После этого случая я научилась контролировать свое навязчивое благородство. Вот пример. Однажды позвонила соседка и попросила подвезти ее вместе с маленькой дочкой к врачу. Моим первым побуждением было любезно согласиться выполнить ее просьбу. Когда она спросила: «Ты уверена, что это тебя не затруднит?» — я уже была готова убеждать ее в том, что просто мечтала об этом. Но мне удалось вспомнить старое скрытое чувство и внимательнее посмотреть на себя в данный момент. В моей голове отыскались неблагородные мысли («Почему бы ей самой не научиться водить? Сколько можно просить соседей возить ее туда-сюда? И кроме того, она вполне может позволить себе такси. Их доктор находится довольно далеко; и эта поездка вырвет из моего дня несколько часов»). Все эти размышления пронеслись в моем уме за какую-то секунду, и после почти незаметной паузы я нашла в себе силы вежливо отказаться и объяснить ей сильную загруженность моего дня. Она приняла это без тени обиды: я была лишь одним пунктом в ее длинном списке потенциальных водителей, поэтому она не держала на меня зла за отказ. Конечно, в моих собственных глазах мой поступок выглядел возмутительным, но я почувствовала себя просто прекрасно, не испытывая никаких угрызений совести. Никогда не узнаете, сколько безнаказанных «провинностей» может позволить вам ваш идеализированный образ себя, пока не решитесь сами проверить это на практике.

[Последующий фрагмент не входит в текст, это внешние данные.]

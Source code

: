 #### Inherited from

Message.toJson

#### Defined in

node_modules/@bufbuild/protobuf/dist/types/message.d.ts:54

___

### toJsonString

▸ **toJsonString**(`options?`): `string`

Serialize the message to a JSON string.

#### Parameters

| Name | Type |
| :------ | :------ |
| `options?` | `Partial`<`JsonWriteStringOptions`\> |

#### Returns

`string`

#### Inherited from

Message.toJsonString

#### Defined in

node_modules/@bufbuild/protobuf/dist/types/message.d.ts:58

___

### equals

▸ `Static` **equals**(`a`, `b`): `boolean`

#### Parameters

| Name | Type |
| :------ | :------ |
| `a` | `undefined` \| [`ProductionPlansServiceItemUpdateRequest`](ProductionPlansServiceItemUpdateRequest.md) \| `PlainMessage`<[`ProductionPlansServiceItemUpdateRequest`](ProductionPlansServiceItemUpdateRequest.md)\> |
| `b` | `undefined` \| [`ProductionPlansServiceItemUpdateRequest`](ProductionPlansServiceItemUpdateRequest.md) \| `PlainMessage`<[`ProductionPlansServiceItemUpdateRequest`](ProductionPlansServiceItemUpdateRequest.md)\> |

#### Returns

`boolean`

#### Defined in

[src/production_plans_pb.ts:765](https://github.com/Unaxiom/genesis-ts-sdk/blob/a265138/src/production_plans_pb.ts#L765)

У меня по-прежнему бывают с этим проблемы, и я время от времени опять втягиваюсь в старый паттерн, но тут же напоминаю себе, как это опасно — притворяться лучшим человеком, чем я есть на самом деле, — и мне удается снова вырваться на свободу. Таким способом я избегаю чувства ненависти к людям, которые, по моему мнению, «эксплуатируют» меня. Это такая мука — ненавидеть людей, тогда как ваш идеальный образ требует бесконечной любви и всепрощения, поэтому навязчивое благородство может очень быстро обернуться против вас самих.